The same year, the 22nd supported contingencies worldwide. The wing's units participated in Operations Deny Flight Support Hope, Maintain Democracy and Vigilant Warrior. The 22nd ARW continues to lead by continuing to support contingencies such as NORTHERN WATCH, SOUTHERN WATCH. More recently DESERT FOX and NOBLE ANVIL in addition to providing refueling and cargo support to various exercises, drug interdiction operations, channel missions, and deployments.
Other wing accomplishments include being the lead unit in testing adopting the Multi point refueling system, allowing the wing to provide refueling services to U.S. Navy and allied aircraft. On January 3, 1994, the 22nd succeeded the 384th BW as McConnell's host unit.
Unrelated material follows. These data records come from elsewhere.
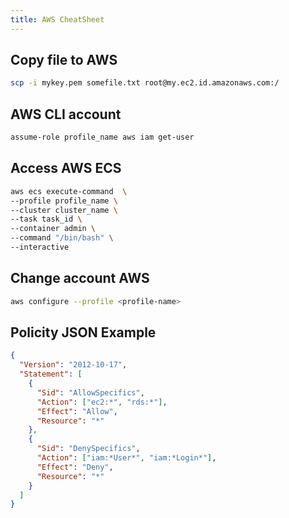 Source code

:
 ```yaml
---
title: AWS CheatSheet
---
```


## Copy file to AWS

```bash
scp -i mykey.pem somefile.txt root@my.ec2.id.amazonaws.com:/
```

## AWS CLI account

```bash
assume-role profile_name aws iam get-user
```

## Access AWS ECS

```bash
aws ecs execute-command  \
--profile profile_name \
--cluster cluster_name \
--task task_id \
--container admin \
--command "/bin/bash" \
--interactive
```

## Change account AWS

```bash
aws configure --profile <profile-name>
```

## Policity JSON Example

```json
{
  "Version": "2012-10-17",
  "Statement": [
    {
      "Sid": "AllowSpecifics",
      "Action": ["ec2:*", "rds:*"],
      "Effect": "Allow",
      "Resource": "*"
    },
    {
      "Sid": "DenySpecifics",
      "Action": ["iam:*User*", "iam:*Login*"],
      "Effect": "Deny",
      "Resource": "*"
    }
  ]
}
```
The wing is a part of the 15th Air Force headquartered at Travis AFB, Calif., one of two Numbered Air Forces within Air Mobility Command, headquarted at Scott AFB, Ill. the wing's primary mission is to provide global reach by conducting air refueling and airlift where and when needed. The wing also helps carry out AMC's commitment to responsive global reach through readiness and the deterrence of armed aggression. This commitment also includes supporting the Department of Defense in many contingency situations, from strategic force projection and strategic force mobility, to humanitarian assistance. It aims to provide Air Force assets in support of world peace through readiness and the deterrence of armed aggression. This commitment also includes supporting the Department of Defense in many contingency situations, from strategic force projection and strategic force mobility, to humanitarian assistance.
In its 2005 BRAC Recommendations, DoD recommended to realign March Air Reserve Base, CA. The 163d Air Refueling Wing (ANG) would distribute its nine KC-135R aircraft to the 22d Air Refueling Wing, McConnell Air Force Base, KS (one aircraft) and several other bases. According to DoD, McConnell AFB would be increased in operational capability with the additional aircraft because of their proximity to air refueling missions.
DoD also recommended to realign Robins Air Force Base by distributing the 19th Air Refueling Group's KC- 135R aircraft to the 22nd Air Refueling Wing, McConnell Air Force Base, KS (nine aircraft), and to backup aircraft inventory (three aircraft). This recommendation would realign active duty KC-135R aircraft from Robins (18) to McConnell (15), a base higher in military value for the tanker mission and with available capacity to receive the additional aircraft at no cost. This consolidation would increase McConnell's active duty tanker squadrons to optimum size.
In another recommendation, DoD recommended to to realign Grand Forks Air Force Base (AFB), ND. It would distribute the 319th Air Refueling Wing's KC-135R aircraft to the 22d Air Refueling Wing, McConnell AFB, KS (eight aircraft), which associated with the 931st Air Refueling Group (AFR). Aircraft would be moved to McConnel from Grand Forks because it had scored higher in military value. Additional aircraft at McConnell would capitalize on available excess capacity at no cost and optimize three squadrons for greater total wing capability.